Die ganze Szene hat eine Viertelstunde gedauert. Erik geht zur Post und will an Helene telegraphieren. »Blütner, Leopoldsteiner See.« Nein, »Gasthof zum Leopoldsteiner See«. Der Ort muß doch einen Namen haben, aber welchen? Hoffentlich kommt das Telegramm an.

»Schwere Erkrankung der Hand. Operation. Komm! Erik.«

Er zählt die Worte ab, indem er mit der Feder unter jedes Wort einen Punkt setzt.

Der Beamte am Schalter zählt ebenfalls die Worte, setzt gleichfalls unter jedes Wort einen Punkt und addiert die Punkte. Jetzt sind unter jedem Wort zwei Punkte...

Weshalb bemerkt er das? Weshalb denkt er darüber nach? Er will nicht zum Bewußtsein seiner fürchterlichen Lage kommen. Er fürchtet sich vor der Klarheit; er verzweifelt, will sich aber nicht zugeben, daß er verzweifelt. Es ist nicht ganz so, wie damals an dem Abend – oh, wie weit das ist – dem Abend, an dem seine Mutter die Morphiumspritze, das Veronal und die andern Schlafmittel gefunden hat. Er ist aus dem Haus gejagt worden; er ist zu Helene gegangen. Helene hat ihm geholfen, sie wird auch jetzt helfen. Sie allein kann es. Sie muß.

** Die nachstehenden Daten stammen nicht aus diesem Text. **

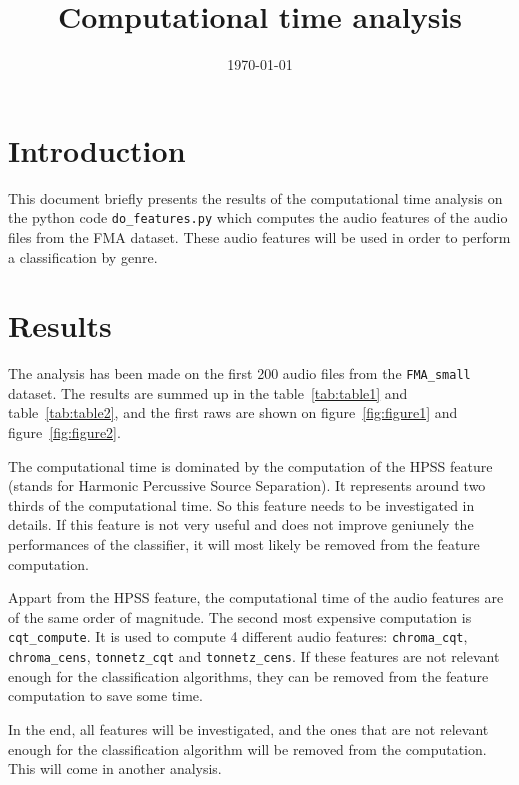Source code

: \documentclass[11pt]{article}
\title{Computational time analysis}
\author{}
\date{\today}
\begin{document}
\maketitle

\section{Introduction}

This document briefly presents the results of the computational time analysis on the python code \texttt{do\_features.py} which computes the audio features of the audio files from the FMA dataset. These audio features will be used in order to perform a classification by genre.

\section{Results}

The analysis has been made on the first 200 audio files from the \texttt{FMA\_small} dataset. The results are summed up in the table~\ref{tab:table1} and table~\ref{tab:table2}, and the first raws are shown on figure~\ref{fig:figure1} and figure~\ref{fig:figure2}.

The computational time is dominated by the computation of the HPSS feature (stands for Harmonic Percussive Source Separation). It represents around two thirds of the computational time. So this feature needs to be investigated in details. If this feature is not very useful and does not improve geniunely the performances of the classifier, it will most likely be removed from the feature computation.

Appart from the HPSS feature, the computational time of the audio features are of the same order of magnitude. The second most expensive computation is \texttt{cqt\_compute}. It is used to compute 4 different audio features: \texttt{chroma\_cqt}, \texttt{chroma\_cens}, \texttt{tonnetz\_cqt} and \texttt{tonnetz\_cens}. If these features are not relevant enough for the classification algorithms, they can be removed from the feature computation to save some time.

In the end, all features will be investigated, and the ones that are not relevant enough for the classification algorithm will be removed from the computation. This will come in another analysis.
\end{document}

Er hat seit jener ersten Nacht und auch nachher immer gut geschlafen. Jetzt vor der Operation und später wird er aber Schlafmittel brauchen. Er geht in die nächste Apotheke und schreibt sich selbst ein Rezept auf eine starke Morphiumlösung und auf zehn Gramm Veronal.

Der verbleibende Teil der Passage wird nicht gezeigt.